> TASK GOAL: Please repeat the records exactly, keeping the pictures out.

Start of RECORD EXCERPTS

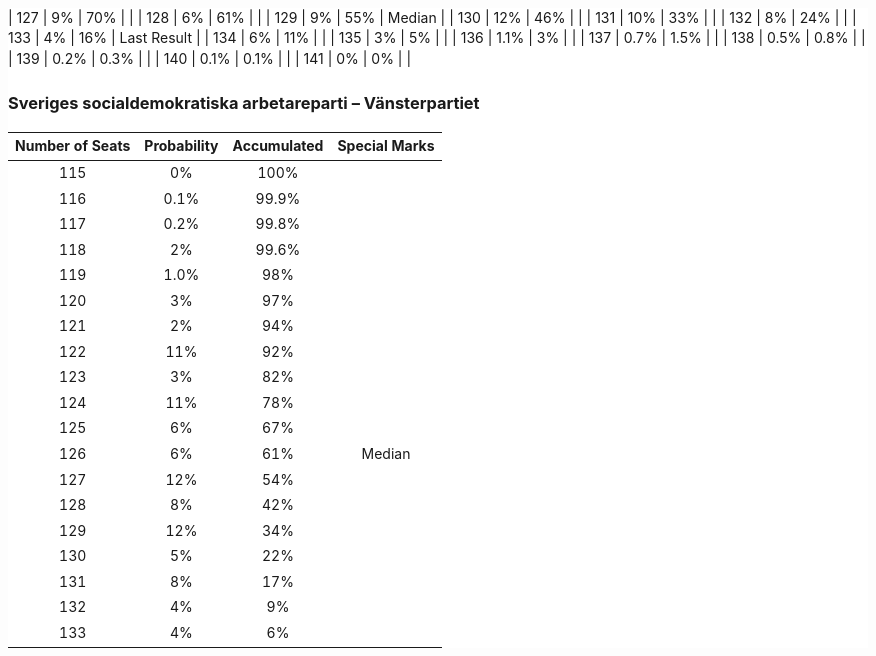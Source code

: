 | 127 | 9% | 70% |  |
| 128 | 6% | 61% |  |
| 129 | 9% | 55% | Median |
| 130 | 12% | 46% |  |
| 131 | 10% | 33% |  |
| 132 | 8% | 24% |  |
| 133 | 4% | 16% | Last Result |
| 134 | 6% | 11% |  |
| 135 | 3% | 5% |  |
| 136 | 1.1% | 3% |  |
| 137 | 0.7% | 1.5% |  |
| 138 | 0.5% | 0.8% |  |
| 139 | 0.2% | 0.3% |  |
| 140 | 0.1% | 0.1% |  |
| 141 | 0% | 0% |  |

### Sveriges socialdemokratiska arbetareparti – Vänsterpartiet

| Number of Seats | Probability | Accumulated | Special Marks |
|:---------------:|:-----------:|:-----------:|:-------------:|
| 115 | 0% | 100% |  |
| 116 | 0.1% | 99.9% |  |
| 117 | 0.2% | 99.8% |  |
| 118 | 2% | 99.6% |  |
| 119 | 1.0% | 98% |  |
| 120 | 3% | 97% |  |
| 121 | 2% | 94% |  |
| 122 | 11% | 92% |  |
| 123 | 3% | 82% |  |
| 124 | 11% | 78% |  |
| 125 | 6% | 67% |  |
| 126 | 6% | 61% | Median |
| 127 | 12% | 54% |  |
| 128 | 8% | 42% |  |
| 129 | 12% | 34% |  |
| 130 | 5% | 22% |  |
| 131 | 8% | 17% |  |
| 132 | 4% | 9% |  |
| 133 | 4% | 6% |  |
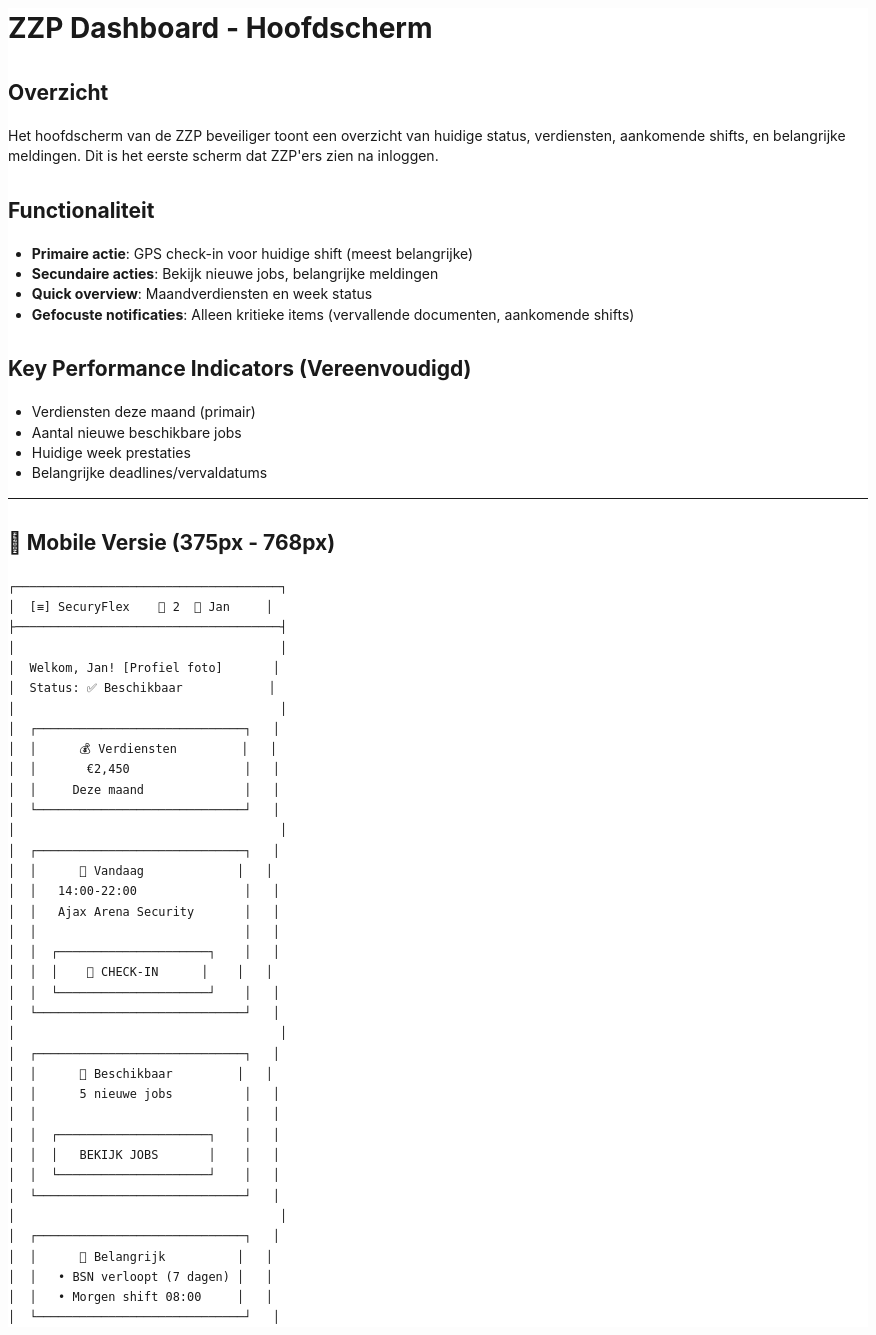 # ZZP Dashboard - Hoofdscherm

## Overzicht
Het hoofdscherm van de ZZP beveiliger toont een overzicht van huidige status, verdiensten, aankomende shifts, en belangrijke meldingen. Dit is het eerste scherm dat ZZP'ers zien na inloggen.

## Functionaliteit
- **Primaire actie**: GPS check-in voor huidige shift (meest belangrijke)
- **Secundaire acties**: Bekijk nieuwe jobs, belangrijke meldingen
- **Quick overview**: Maandverdiensten en week status
- **Gefocuste notificaties**: Alleen kritieke items (vervallende documenten, aankomende shifts)

## Key Performance Indicators (Vereenvoudigd)
- Verdiensten deze maand (primair)
- Aantal nieuwe beschikbare jobs
- Huidige week prestaties
- Belangrijke deadlines/vervaldatums

---

## 🔲 Mobile Versie (375px - 768px)

```
┌─────────────────────────────────────┐
│  [≡] SecuryFlex    🔔 2  👤 Jan     │
├─────────────────────────────────────┤
│                                     │
│  Welkom, Jan! [Profiel foto]       │
│  Status: ✅ Beschikbaar            │
│                                     │
│  ┌─────────────────────────────┐   │
│  │      💰 Verdiensten         │   │
│  │       €2,450                │   │
│  │     Deze maand              │   │
│  └─────────────────────────────┘   │
│                                     │
│  ┌─────────────────────────────┐   │
│  │      📅 Vandaag             │   │
│  │   14:00-22:00               │   │
│  │   Ajax Arena Security       │   │
│  │                             │   │
│  │  ┌─────────────────────┐    │   │
│  │  │    🎯 CHECK-IN      │    │   │
│  │  └─────────────────────┘    │   │
│  └─────────────────────────────┘   │
│                                     │
│  ┌─────────────────────────────┐   │
│  │      💼 Beschikbaar         │   │
│  │      5 nieuwe jobs          │   │
│  │                             │   │
│  │  ┌─────────────────────┐    │   │
│  │  │   BEKIJK JOBS       │    │   │
│  │  └─────────────────────┘    │   │
│  └─────────────────────────────┘   │
│                                     │
│  ┌─────────────────────────────┐   │
│  │      🔔 Belangrijk          │   │
│  │   • BSN verloopt (7 dagen) │   │
│  │   • Morgen shift 08:00     │   │
│  └─────────────────────────────┘   │
```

End of RECORD EXCERPTS

> ANSWER TO THE EXERCISE:
Source code

: | 127 | 9% | 70% |  |
| 128 | 6% | 61% |  |
| 129 | 9% | 55% | Median |
| 130 | 12% | 46% |  |
| 131 | 10% | 33% |  |
| 132 | 8% | 24% |  |
| 133 | 4% | 16% | Last Result |
| 134 | 6% | 11% |  |
| 135 | 3% | 5% |  |
| 136 | 1.1% | 3% |  |
| 137 | 0.7% | 1.5% |  |
| 138 | 0.5% | 0.8% |  |
| 139 | 0.2% | 0.3% |  |
| 140 | 0.1% | 0.1% |  |
| 141 | 0% | 0% |  |

### Sveriges socialdemokratiska arbetareparti – Vänsterpartiet

| Number of Seats | Probability | Accumulated | Special Marks |
|:---------------:|:-----------:|:-----------:|:-------------:|
| 115 | 0% | 100% |  |
| 116 | 0.1% | 99.9% |  |
| 117 | 0.2% | 99.8% |  |
| 118 | 2% | 99.6% |  |
| 119 | 1.0% | 98% |  |
| 120 | 3% | 97% |  |
| 121 | 2% | 94% |  |
| 122 | 11% | 92% |  |
| 123 | 3% | 82% |  |
| 124 | 11% | 78% |  |
| 125 | 6% | 67% |  |
| 126 | 6% | 61% | Median |
| 127 | 12% | 54% |  |
| 128 | 8% | 42% |  |
| 129 | 12% | 34% |  |
| 130 | 5% | 22% |  |
| 131 | 8% | 17% |  |
| 132 | 4% | 9% |  |
| 133 | 4% | 6% |  |
 # ZZP Dashboard - Hoofdscherm

## Overzicht
Het hoofdscherm van de ZZP beveiliger toont een overzicht van huidige status, verdiensten, aankomende shifts, en belangrijke meldingen. Dit is het eerste scherm dat ZZP'ers zien na inloggen.

## Functionaliteit
- **Primaire actie**: GPS check-in voor huidige shift (meest belangrijke)
- **Secundaire acties**: Bekijk nieuwe jobs, belangrijke meldingen
- **Quick overview**: Maandverdiensten en week status
- **Gefocuste notificaties**: Alleen kritieke items (vervallende documenten, aankomende shifts)

## Key Performance Indicators (Vereenvoudigd)
- Verdiensten deze maand (primair)
- Aantal nieuwe beschikbare jobs
- Huidige week prestaties
- Belangrijke deadlines/vervaldatums

---

## 🔲 Mobile Versie (375px - 768px)

```
┌─────────────────────────────────────┐
│  [≡] SecuryFlex    🔔 2  👤 Jan     │
├─────────────────────────────────────┤
│                                     │
│  Welkom, Jan! [Profiel foto]       │
│  Status: ✅ Beschikbaar            │
│                                     │
│  ┌─────────────────────────────┐   │
│  │      💰 Verdiensten         │   │
│  │       €2,450                │   │
│  │     Deze maand              │   │
│  └─────────────────────────────┘   │
│                                     │
│  ┌─────────────────────────────┐   │
│  │      📅 Vandaag             │   │
│  │   14:00-22:00               │   │
│  │   Ajax Arena Security       │   │
│  │                             │   │
│  │  ┌─────────────────────┐    │   │
│  │  │    🎯 CHECK-IN      │    │   │
│  │  └─────────────────────┘    │   │
│  └─────────────────────────────┘   │
│                                     │
│  ┌─────────────────────────────┐   │
│  │      💼 Beschikbaar         │   │
│  │      5 nieuwe jobs          │   │
│  │                             │   │
│  │  ┌─────────────────────┐    │   │
│  │  │   BEKIJK JOBS       │    │   │
│  │  └─────────────────────┘    │   │
│  └─────────────────────────────┘   │
│                                     │
│  ┌─────────────────────────────┐   │
│  │      🔔 Belangrijk          │   │
│  │   • BSN verloopt (7 dagen) │   │
│  │   • Morgen shift 08:00     │   │
│  └─────────────────────────────┘   │
```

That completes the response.